University Hospital Wishaw (formerly known as Wishaw General Hospital) is a district general hospital in Wishaw, North Lanarkshire, situated between the areas of Craigneuk to the north and Netherton to the south. The hospital, managed by NHS Lanarkshire, is 11 mi southeast of Glasgow.

==History==
The hospital was procured under a Private Finance Initiative contract to replace the ageing Law Hospital in November 1998. The works, which were designed by the Percy Thomas Partnership and undertaken by Sir Robert McAlpine at a cost of £100 million, were completed in February 2001. The hospital was fully operation by the end of May 2001.

In April 2006, NHS Lanarkshire issued its 'Picture of Health' document suggested the downgrading to two consultant-led A&E departments, with a choice between Monklands Hospital and Hairmyres Hospital for downgrading. The level two hospital would have a nurse-led Minor Injuries Unit, along with planned surgery, full diagnostic/outpatient services and general medicine. Eventually, Monklands Hospital was earmarked for downgrading. This would have resulted in NHS Lanarkshire having consultant-led accident and emergency departments only at Wishaw General Hospital and Hairmyres Hospital in East Kilbride.

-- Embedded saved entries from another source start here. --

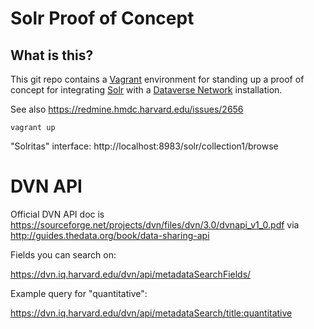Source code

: # Solr Proof of Concept

## What is this?

This git repo contains a [Vagrant][] environment for standing up a proof of concept for integrating [Solr][] with a [Dataverse Network][] installation.

[Vagrant]: http://vagrantup.com
[Solr]: http://lucene.apache.org/solr
[Dataverse Network]: http://thedata.org

See also https://redmine.hmdc.harvard.edu/issues/2656

`vagrant up`

"Solritas" interface: http://localhost:8983/solr/collection1/browse

# DVN API

Official DVN API doc is https://sourceforge.net/projects/dvn/files/dvn/3.0/dvnapi_v1_0.pdf via http://guides.thedata.org/book/data-sharing-api

Fields you can search on:

https://dvn.iq.harvard.edu/dvn/api/metadataSearchFields/

Example query for "quantitative":

https://dvn.iq.harvard.edu/dvn/api/metadataSearch/title:quantitative
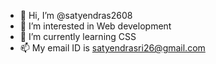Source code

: - 👋 Hi, I’m @satyendras2608
- 👀 I’m interested in Web development 
- 🌱 I’m currently learning CSS
- 📫 My email ID is satyendrasri26@gmail.com

<!---
satyendras2608/satyendras2608 is a ✨ special ✨ repository because its `README.md` (this file) appears on your GitHub profile.
You can click the Preview link to take a look at your changes.
--->
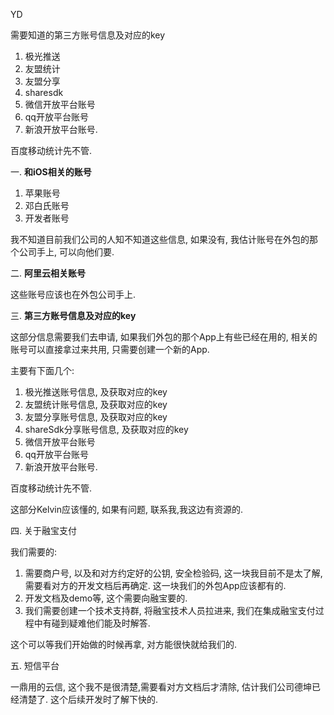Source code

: YD

需要知道的第三方账号信息及对应的key

1. 极光推送
1. 友盟统计
1. 友盟分享
1. sharesdk
1. 微信开放平台账号
1. qq开放平台账号
1. 新浪开放平台账号.


百度移动统计先不管.





一. **和iOS相关的账号**

1. 苹果账号
1. 邓白氏账号
1. 开发者账号

我不知道目前我们公司的人知不知道这些信息, 如果没有, 我估计账号在外包的那个公司手上, 可以向他们要.


二. **阿里云相关账号**

这些账号应该也在外包公司手上.


三. **第三方账号信息及对应的key**

这部分信息需要我们去申请, 如果我们外包的那个App上有些已经在用的, 相关的账号可以直接拿过来共用, 只需要创建一个新的App.

主要有下面几个:

1. 极光推送账号信息, 及获取对应的key
1. 友盟统计账号信息, 及获取对应的key
1. 友盟分享账号信息, 及获取对应的key
1. shareSdk分享账号信息, 及获取对应的key
1. 微信开放平台账号
1. qq开放平台账号
1. 新浪开放平台账号.

百度移动统计先不管.

这部分Kelvin应该懂的, 如果有问题, 联系我,我这边有资源的.


四. 关于融宝支付

我们需要的:

1. 需要商户号, 以及和对方约定好的公钥, 安全检验码, 这一块我目前不是太了解, 需要看对方的开发文档后再确定.  这一块我们的外包App应该都有的.
1. 开发文档及demo等, 这个需要向融宝要的.
1. 我们需要创建一个技术支持群, 将融宝技术人员拉进来, 我们在集成融宝支付过程中有碰到疑难他们能及时解答.

这个可以等我们开始做的时候再拿, 对方能很快就给我们的.


五. 短信平台

一鼎用的云信, 这个我不是很清楚,需要看对方文档后才清除, 估计我们公司德坤已经清楚了. 这个后续开发时了解下快的.


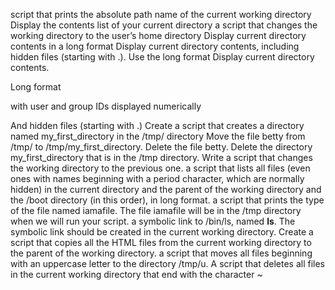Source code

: script that prints the absolute path name of the current working directory
Display the contents list of your current directory
a script that changes the working directory to the user’s home directory
Display current directory contents in a long format
Display current directory contents, including hidden files (starting with .). Use the long format
Display current directory contents.

  Long format

  with user and group IDs displayed numerically

  And hidden files (starting with .)
Create a script that creates a directory named my_first_directory in the /tmp/ directory
Move the file betty from /tmp/ to /tmp/my_first_directory.
Delete the file betty.
Delete the directory my_first_directory that is in the /tmp directory.
Write a script that changes the working directory to the previous one.
a script that lists all files (even ones with names beginning with a period character, which are normally hidden) in the current directory and the parent of the working directory and the /boot directory (in this order), in long format.
a script that prints the type of the file named iamafile. The file iamafile will be in the /tmp directory when we will run your script.
a symbolic link to /bin/ls, named __ls__. The symbolic link should be created in the current working directory.
Create a script that copies all the HTML files from the current working directory to the parent of the working directory.
a script that moves all files beginning with an uppercase letter to the directory /tmp/u.
A script that deletes all files in the current working directory that end with the character ~

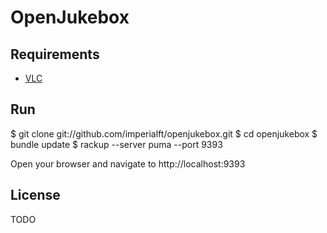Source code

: OpenJukebox
===========

Requirements
------------

* [VLC](http://www.videolan.org)

Run
---

$ git clone git://github.com/imperialft/openjukebox.git
$ cd openjukebox
$ bundle update
$ rackup --server puma --port 9393

Open your browser and navigate to http://localhost:9393

License
-------

TODO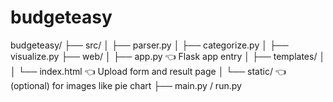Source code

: # budgeteasy
budgeteasy/
├── src/
│   ├── parser.py
│   ├── categorize.py
│   ├── visualize.py
├── web/
│   ├── app.py               👈 Flask app entry
│   ├── templates/
│   │   └── index.html       👈 Upload form and result page
│   └── static/              👈 (optional) for images like pie chart
├── main.py / run.py
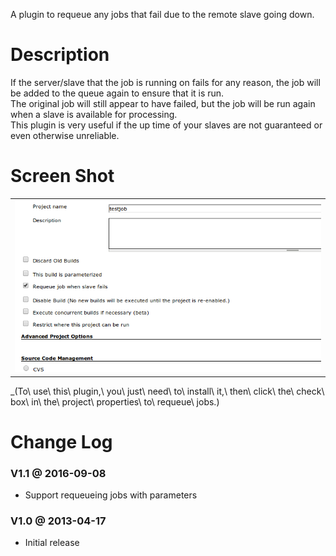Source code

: A plugin to requeue any jobs that fail due to the remote slave going
down.

# Description

If the server/slave that the job is running on fails for any reason, the
job will be added to the queue again to ensure that it is run.  
The original job will still appear to have failed, but the job will be
run again when a slave is available for processing.  
This plugin is very useful if the up time of your slaves are not
guaranteed or even otherwise unreliable.

# Screen Shot

|                                                                                                                                   |
|-----------------------------------------------------------------------------------------------------------------------------------|
| ![](docs/images/oie_17201453TILJZs26.png) |

_(To\ use\ this\ plugin,\ you\ just\ need\ to\ install\ it,\ then\ click\ the\ check\ box\ in\ the\ project\ properties\ to\ requeue\ jobs.)

# Change Log

### V1.1 @ 2016-09-08

-   Support requeueing jobs with parameters

### V1.0 @ 2013-04-17

-   Initial release
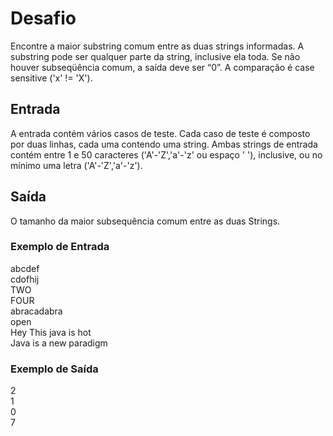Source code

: # Desafio
Encontre a maior substring comum entre as duas strings informadas. A substring pode ser qualquer parte da string, inclusive ela toda. Se não houver subseqüência comum, a saída deve ser “0”. A comparação é case sensitive ('x' != 'X').

## Entrada
A entrada contém vários casos de teste. Cada caso de teste é composto por duas linhas, cada uma contendo uma string. Ambas strings de entrada contém entre 1 e 50 caracteres ('A'-'Z','a'-'z' ou espaço ' '), inclusive, ou no mínimo uma letra ('A'-'Z','a'-'z').

## Saída
O tamanho da maior subsequência comum entre as duas Strings.

 
### Exemplo de Entrada	
abcdef<br>
cdofhij<br>
TWO<br>
FOUR<br>
abracadabra<br>
open<br>
Hey This java is hot<br>
Java is a new paradigm<br>

### Exemplo de Saída
2<br>
1<br>
0<br>
7<br>

 
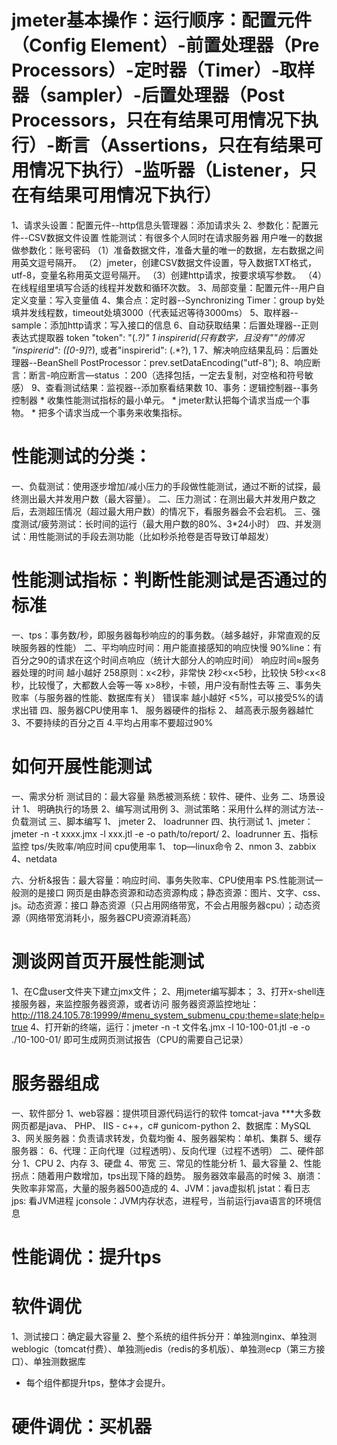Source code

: # jmeter基本操作：运行顺序：配置元件（Config Element）-前置处理器（Pre Processors）-定时器（Timer）-取样器（sampler）-后置处理器（Post Processors，只在有结果可用情况下执行）-断言（Assertions，只在有结果可用情况下执行）-监听器（Listener，只在有结果可用情况下执行）

1、请求头设置：配置元件--http信息头管理器：添加请求头
2、参数化：配置元件--CSV数据文件设置
      性能测试：有很多个人同时在请求服务器
      用户唯一的数据做参数化：账号密码
    （1）准备数据文件，准备大量的唯一的数据，左右数据之间用英文逗号隔开。
    （2）jmeter，创建CSV数据文件设置，导入数据TXT格式，utf-8，变量名称用英文逗号隔开。
    （3）创建http请求，按要求填写参数。
    （4）在线程组里填写合适的线程并发数和循环次数。
3、局部变量：配置元件--用户自定义变量：写入变量值
4、集合点：定时器--Synchronizing Timer：group by处填并发线程数，timeout处填3000（代表延迟等待3000ms）
5、取样器--sample：添加http请求：写入接口的信息
6、自动获取结果：后置处理器--正则表达式提取器
     token
     "token": "(.*?)"
     $1$
     inspirerid(只有数字，且没有""的情况
     "inspirerid": ([0-9]*?),
     或者"inspirerid": (.*?),
     $1$
7、解决响应结果乱码：后置处理器--BeanShell PostProcessor：prev.setDataEncoding("utf-8");
8、响应断言：断言-响应断言—status ：200（选择包括，一定去复制，对空格和符号敏感）
9、查看测试结果：监视器--添加察看结果数
10、事务：逻辑控制器--事务控制器
     * 收集性能测试指标的最小单元。
     * jmeter默认把每个请求当成一个事物。
     * 把多个请求当成一个事务来收集指标。

# 性能测试的分类：
一、负载测试：使用逐步增加/减小压力的手段做性能测试，通过不断的试探，最终测出最大并发用户数（最大容量）。
二、压力测试：在测出最大并发用户数之后，去测超压情况（超过最大用户数）的情况下，看服务器会不会宕机。
三、强度测试/疲劳测试：长时间的运行（最大用户数的80%、3*24小时）
四、并发测试：用性能测试的手段去测功能（比如秒杀抢卷是否导致订单超发）

# 性能测试指标：判断性能测试是否通过的标准
一、tps：事务数/秒，即服务器每秒响应的的事务数。（越多越好，非常直观的反映服务器的性能）
二、平均响应时间：用户能直接感知的响应快慢
       90%line：有百分之90的请求在这个时间点响应（统计大部分人的响应时间）
       响应时间≈服务器处理的时间
       越小越好
       258原则：x<2秒，非常快
                      2秒<x<5秒，比较快
                      5秒<x<8秒，比较慢了，大都数人会等一等
                      x>8秒，卡顿，用户没有耐性去等
三、事务失败率（与服务器的性能、数据库有关）
      错误率
      越小越好
      <5%，可以接受5%的请求出错
四、服务器CPU使用率
1、 服务器硬件的指标
2、 越高表示服务器越忙
3、不要持续的百分之百
4.平均占用率不要超过90%

# 如何开展性能测试
一、需求分析
测试目的：最大容量
熟悉被测系统：软件、硬件、业务
二、场景设计
1、 明确执行的场景
2、编写测试用例
3、测试策略：采用什么样的测试方法--负载测试
三、脚本编写
1、 jmeter
2、 loadrunner
四、执行测试
1、jmeter：jmeter -n -t xxxx.jmx -l xxx.jtl -e -o path/to/report/
2、loadrunner
五、指标监控
      tps/失败率/响应时间
      cpu使用率
      1、 top—linux命令    2、nmon   3、zabbix   4、netdata

六、分析&报告：最大容量：响应时间、事务失败率、CPU使用率
PS.性能测试一般测的是接口
网页是由静态资源和动态资源构成；静态资源：图片、文字、css、js。动态资源：接口
静态资源（只占用网络带宽，不会占用服务器cpu）；动态资源（网络带宽消耗小，服务器CPU资源消耗高）

# 测谈网首页开展性能测试
1、在C盘user文件夹下建立jmx文件；
2、用jmeter编写脚本；
3、打开x-shell连接服务器，来监控服务器资源，或者访问
服务器资源监控地址：http://118.24.105.78:19999/#menu_system_submenu_cpu;theme=slate;help=true
4、打开新的终端，运行：jmeter -n -t 文件名.jmx -l 10-100-01.jtl -e -o ./10-100-01/ 即可生成网页测试报告（CPU的需要自己记录）

# 服务器组成
一、软件部分
1、web容器：提供项目源代码运行的软件
                     tomcat-java       ***大多数网页都是java、
                     PHP、
                     IIS  - c++，c#
                     gunicom-python
2、数据库：MySQL
3、网关服务器：负责请求转发，负载均衡
4、服务器架构：单机、集群
5、缓存服务器：
6、代理：正向代理（过程透明）、反向代理（过程不透明）
二、硬件部分
1、CPU
2、内存
3、硬盘
4、带宽
三、常见的性能分析
1、最大容量
2、性能拐点：随着用户数增加，tps出现下降的趋势。
                     服务器效率最高的时候
3、崩溃：失败率非常高，大量的服务器500造成的
4、JVM：java虚拟机
               jstat：看日志
               jps:  看JVM进程
               jconsole：JVM内存状态，进程号，当前运行java语言的环境信息
# 性能调优：提升tps
# 软件调优
1、测试接口：确定最大容量
2、整个系统的组件拆分开：单独测nginx、单独测weblogic（tomcat付费）、单独测jedis（redis的多机版）、单独测ecp（第三方接口）、单独测数据库
* 每个组件都提升tps，整体才会提升。
# 硬件调优：买机器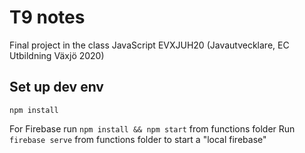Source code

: # T9 notes  

Final project in the class JavaScript EVXJUH20 (Javautvecklare, EC Utbildning Växjö 2020)

## Set up dev env

`npm install`  

For Firebase run `npm install && npm start` from functions folder
Run `firebase serve` from functions folder to start a "local firebase"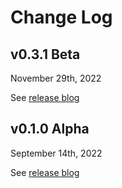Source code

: # Change Log

## v0.3.1 Beta

<time>November 29th, 2022</time>

See [release blog](https://design.pluralsight.com/blog/v0.3.1-beta-release)

## v0.1.0 Alpha

<time>September 14th, 2022</time>

See [release blog](https://design.pluralsight.com/blog/v0.1.0-alpha-release)

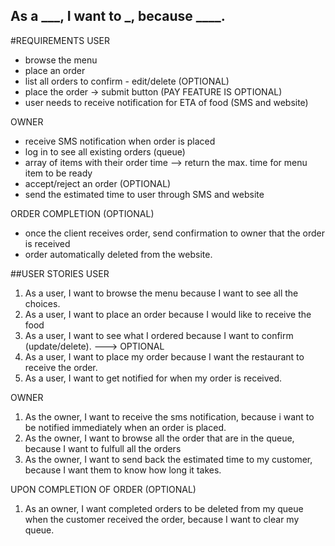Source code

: ## As a ___, I want to _, because ____.

#REQUIREMENTS
USER
- browse the menu
- place an order
- list all orders to confirm - edit/delete (OPTIONAL)
- place the order -> submit button (PAY FEATURE IS OPTIONAL)
- user needs to receive notification for ETA of food (SMS and website)

OWNER
- receive SMS notification when order is placed
- log in to see all existing orders (queue)
- array of items with their order time --> return the max. time for menu item to be ready
- accept/reject an order (OPTIONAL)
- send the estimated time to user through SMS and website

ORDER COMPLETION (OPTIONAL)
- once the client receives order, send confirmation to owner that the order is received
- order automatically deleted from the website.

##USER STORIES
USER
1. As a user, I want  to browse the menu because I want to see all the choices.
2. As a user, I want to place an order because I would like to receive the food
3. As a user, I want to see what I ordered because I want to confirm (update/delete). ---> OPTIONAL
4. As a user, I want to place my order because I want the restaurant to receive the order.
5. As a user, I want to get notified for when my order is received.

OWNER
1. As the owner, I want to receive the sms notification, because i want to be notified immediately when an order is placed.
2. As the owner, I want to browse all the order that are in the queue, because I want to fulfull all the orders
3. As the owner, I want to send back the estimated time to my customer, because I want them to know how long it takes.

UPON COMPLETION OF ORDER (OPTIONAL)
1. As an owner, I want completed orders to be deleted from my queue when the customer received the order, because I want to clear my queue. 
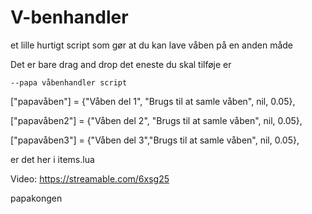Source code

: # V-benhandler
et lille hurtigt script som gør at du kan lave våben på en anden måde

Det er bare drag and drop det eneste du skal tilføje er 

	--papa våbenhandler script
["papavåben"] = {"Våben del 1", "Brugs til at samle våben", nil, 0.05},

["papavåben2"] = {"Våben del 2", "Brugs til at samle våben", nil, 0.05},

["papavåben3"] = {"Våben del 3","Brugs til at samle våben", nil, 0.05},
  
  er det her i items.lua
  
Video: https://streamable.com/6xsg25  

  papakongen
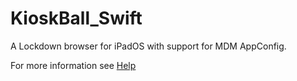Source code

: # KioskBall_Swift

A Lockdown browser for iPadOS with support for MDM AppConfig.

For more information see [Help](https://kioskball.maltob.info/help)
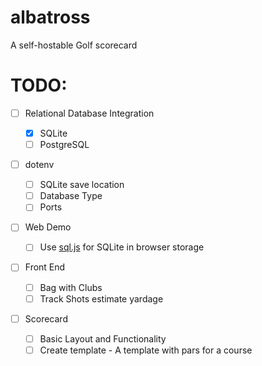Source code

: # albatross

A self-hostable Golf scorecard

# TODO:

- [ ] Relational Database Integration
  - [x] SQLite
  - [ ] PostgreSQL
- [ ] dotenv
  - [ ] SQLite save location
  - [ ] Database Type
  - [ ] Ports
- [ ] Web Demo

  - [ ] Use [sql.js](https://github.com/sql-js/sql.js) for SQLite in browser storage

- [ ] Front End
  - [ ] Bag with Clubs
  - [ ] Track Shots estimate yardage

- [ ] Scorecard
  - [ ] Basic Layout and Functionality
  - [ ] Create template - A template with pars for a course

The decision to downgrade the hospital was widely criticised, with the former Home Secretary, John Reid MP, voicing his disapproval of the plans. In September 2006, the plan was approved by Lewis MacDonald, Deputy Health and Community Care minister. In May 2007, the Labour administration lost out to the Scottish National Party in the 2007 Scottish Parliament election and the decision was overturned by the new Cabinet Secretary for Health and Wellbeing, Nicola Sturgeon. She demanded that NHS Lanarkshire find a way of keeping three fully functioning consultant-led A+E departments in Lanarkshire. In 2009, NHS Lanarkshire developed seven possible combinations of keeping three A+E departments open; these were subsequently delivered for public scrutiny.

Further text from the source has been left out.